Basic media queries were added in CSS2. Now, imagine you can create an entirely different set of CSS for a different kind of media. We have assumed that all our CSS rules will be used by people viewing your web page on some kind of a screen. But we could create a second set of media rules for print. For example, you could have you pages always print in black and white, rather than in color, to save on ink.

You can specify a h1 headling to print in red with this CSS rule:

h1 {color:#ff0000;} 

If we want this headline to print in black when using a printer, then we “wrap” the CSS rule in a media query:

@media print { 	
	h1 {color:#ff0000;} 

You can see that we are putting a “rule” inside of a “rule”. The inner rule sets the font color to #ff0000; or pure red. The outer rule, @media print, specifies that the rule takes effect only for print media. To set a rule specifically for the screen, you would use @media screen.

Recall that in the hexadecimal color format, there are three number pairs, red, green and blue. So our color is 100% red, 0% green, and 0% blue. This is as red as red gets!

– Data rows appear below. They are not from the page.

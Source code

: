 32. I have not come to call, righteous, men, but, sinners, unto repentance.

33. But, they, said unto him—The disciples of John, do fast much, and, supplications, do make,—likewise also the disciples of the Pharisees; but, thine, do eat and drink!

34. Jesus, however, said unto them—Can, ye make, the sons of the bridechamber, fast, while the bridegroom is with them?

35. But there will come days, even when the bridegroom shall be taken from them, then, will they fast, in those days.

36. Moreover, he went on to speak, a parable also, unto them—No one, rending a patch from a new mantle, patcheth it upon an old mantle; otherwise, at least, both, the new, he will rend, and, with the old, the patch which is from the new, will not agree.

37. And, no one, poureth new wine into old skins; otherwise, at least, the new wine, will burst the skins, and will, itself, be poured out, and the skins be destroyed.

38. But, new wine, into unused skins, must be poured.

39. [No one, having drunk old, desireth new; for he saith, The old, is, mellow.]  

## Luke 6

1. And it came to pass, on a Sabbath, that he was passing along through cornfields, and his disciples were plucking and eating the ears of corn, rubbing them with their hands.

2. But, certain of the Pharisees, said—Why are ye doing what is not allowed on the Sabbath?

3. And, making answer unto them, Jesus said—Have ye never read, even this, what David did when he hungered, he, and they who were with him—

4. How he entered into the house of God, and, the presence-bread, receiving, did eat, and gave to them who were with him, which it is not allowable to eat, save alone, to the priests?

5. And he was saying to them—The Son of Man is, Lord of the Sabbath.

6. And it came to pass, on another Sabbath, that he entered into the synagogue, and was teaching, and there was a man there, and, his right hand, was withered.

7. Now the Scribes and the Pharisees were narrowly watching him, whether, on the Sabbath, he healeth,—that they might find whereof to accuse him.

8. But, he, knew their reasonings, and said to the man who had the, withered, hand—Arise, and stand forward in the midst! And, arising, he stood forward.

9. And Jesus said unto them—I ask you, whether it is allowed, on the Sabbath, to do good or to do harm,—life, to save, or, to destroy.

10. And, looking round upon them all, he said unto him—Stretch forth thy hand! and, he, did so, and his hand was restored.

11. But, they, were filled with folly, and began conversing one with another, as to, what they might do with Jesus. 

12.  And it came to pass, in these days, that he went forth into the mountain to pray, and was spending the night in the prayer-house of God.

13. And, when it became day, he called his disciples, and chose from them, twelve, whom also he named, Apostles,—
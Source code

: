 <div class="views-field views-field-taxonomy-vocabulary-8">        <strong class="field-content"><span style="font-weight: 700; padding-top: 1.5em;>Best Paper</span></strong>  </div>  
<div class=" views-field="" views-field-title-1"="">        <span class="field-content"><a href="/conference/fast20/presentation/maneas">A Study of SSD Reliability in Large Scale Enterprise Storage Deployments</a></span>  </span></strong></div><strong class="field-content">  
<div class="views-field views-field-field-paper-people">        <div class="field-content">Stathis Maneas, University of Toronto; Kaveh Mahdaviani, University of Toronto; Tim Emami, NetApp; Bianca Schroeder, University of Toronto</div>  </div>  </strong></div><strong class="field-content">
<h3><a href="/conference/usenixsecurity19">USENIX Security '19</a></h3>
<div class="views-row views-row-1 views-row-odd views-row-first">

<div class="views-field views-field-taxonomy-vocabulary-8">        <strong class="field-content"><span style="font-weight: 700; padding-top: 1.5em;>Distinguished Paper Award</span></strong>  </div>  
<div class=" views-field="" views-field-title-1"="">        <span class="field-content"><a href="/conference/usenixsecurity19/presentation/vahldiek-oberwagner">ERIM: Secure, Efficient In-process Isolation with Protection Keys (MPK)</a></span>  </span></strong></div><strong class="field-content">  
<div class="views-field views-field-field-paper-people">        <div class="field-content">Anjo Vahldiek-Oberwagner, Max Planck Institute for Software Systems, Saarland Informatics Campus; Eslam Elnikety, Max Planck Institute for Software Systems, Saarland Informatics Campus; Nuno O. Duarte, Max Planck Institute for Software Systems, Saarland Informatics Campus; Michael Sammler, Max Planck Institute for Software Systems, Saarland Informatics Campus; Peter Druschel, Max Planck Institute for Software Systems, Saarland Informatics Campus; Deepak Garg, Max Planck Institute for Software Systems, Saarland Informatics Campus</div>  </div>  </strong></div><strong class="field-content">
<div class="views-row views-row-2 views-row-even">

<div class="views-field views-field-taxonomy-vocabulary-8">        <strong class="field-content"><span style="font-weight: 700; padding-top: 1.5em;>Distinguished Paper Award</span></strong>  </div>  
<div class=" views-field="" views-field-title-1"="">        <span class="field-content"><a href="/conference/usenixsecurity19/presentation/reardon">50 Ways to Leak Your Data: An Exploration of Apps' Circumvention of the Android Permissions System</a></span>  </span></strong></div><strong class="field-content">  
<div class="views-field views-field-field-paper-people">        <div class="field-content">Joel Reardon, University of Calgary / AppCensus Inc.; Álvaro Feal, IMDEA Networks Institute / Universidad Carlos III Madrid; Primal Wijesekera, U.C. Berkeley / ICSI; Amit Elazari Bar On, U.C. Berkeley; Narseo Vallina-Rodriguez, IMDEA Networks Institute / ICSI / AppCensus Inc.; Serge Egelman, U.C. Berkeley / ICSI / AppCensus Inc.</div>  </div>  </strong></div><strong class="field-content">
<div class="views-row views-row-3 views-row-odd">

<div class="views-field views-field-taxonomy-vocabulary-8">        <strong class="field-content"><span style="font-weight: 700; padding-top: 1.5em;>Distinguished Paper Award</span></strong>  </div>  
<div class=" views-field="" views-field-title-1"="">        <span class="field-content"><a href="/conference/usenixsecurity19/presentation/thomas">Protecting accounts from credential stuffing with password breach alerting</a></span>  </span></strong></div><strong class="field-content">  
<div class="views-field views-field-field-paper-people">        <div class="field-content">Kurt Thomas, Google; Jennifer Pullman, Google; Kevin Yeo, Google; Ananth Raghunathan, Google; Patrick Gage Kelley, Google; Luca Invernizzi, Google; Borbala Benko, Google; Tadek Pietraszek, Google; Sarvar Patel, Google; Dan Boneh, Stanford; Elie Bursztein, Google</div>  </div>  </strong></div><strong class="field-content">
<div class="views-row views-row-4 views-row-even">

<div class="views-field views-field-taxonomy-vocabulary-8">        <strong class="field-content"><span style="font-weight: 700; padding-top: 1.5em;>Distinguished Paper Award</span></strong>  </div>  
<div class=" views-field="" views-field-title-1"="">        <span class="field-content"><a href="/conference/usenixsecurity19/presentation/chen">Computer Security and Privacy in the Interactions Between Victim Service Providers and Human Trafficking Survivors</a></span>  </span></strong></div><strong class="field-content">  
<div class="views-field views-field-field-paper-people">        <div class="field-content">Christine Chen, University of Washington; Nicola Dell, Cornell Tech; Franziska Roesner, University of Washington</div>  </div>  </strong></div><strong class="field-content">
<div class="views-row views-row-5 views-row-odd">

CSS3 Enhanced Media Queries

When CSS3 was introduced, web developers gained one of the most powerful tools for responsive web design: media queries based on screen size! Not only could a developer create specific style rules for screen or print, but new rules could be created to specifically target content view on a mobile device, with a screen with of 781 pixels or smaller, or a tablet device with a screen size between 768 and 992 pixels, or on a desktop device with a minimum with of 1200 pixels.

This opened the door for what we now call Responsive Web design. You can create one website that changes its appearance based on the way the website is viewed. This is done by creating different media queries for different viewing sizes, each with their own style rules.

Because of the cascading quality of “cascading style sheets” the default or “global” style rules will remain in effect across different viewing widths until a specific media query breaks the cascade and new rules takes effect.

Here is another example, let us say you want a h1 heading to be 32pixels when viewed on a mobile device. This CSS rule would be written like this:

h1 { font-size:32px; }

Remember, we are doing “mobile first” responsive website design, so by default we start with the mobile appearance. If no other style rules are created, or specified, then the default rules are the same as the "mobile" rules. When we are selectng our media queries in Dreamweaver, we equate "global" with "mobile".

While that looks great on a small screen, we want something more dramatic on a tablet device, with a minimum screen size of 768 pixels. We want our font size to be 76 pixels instead. Here is how you write the media query that will only take effect when the browser has a minimum width of 768 pixels:

@media screen and (min-width:768px) { 
	h1 { font-size:76px;}

Media queries go far beyond just screen size, they also include factors such as whether the viewing device is in “landscape” or “portrait” mode, and logic operators can be used as well to combine different conditions.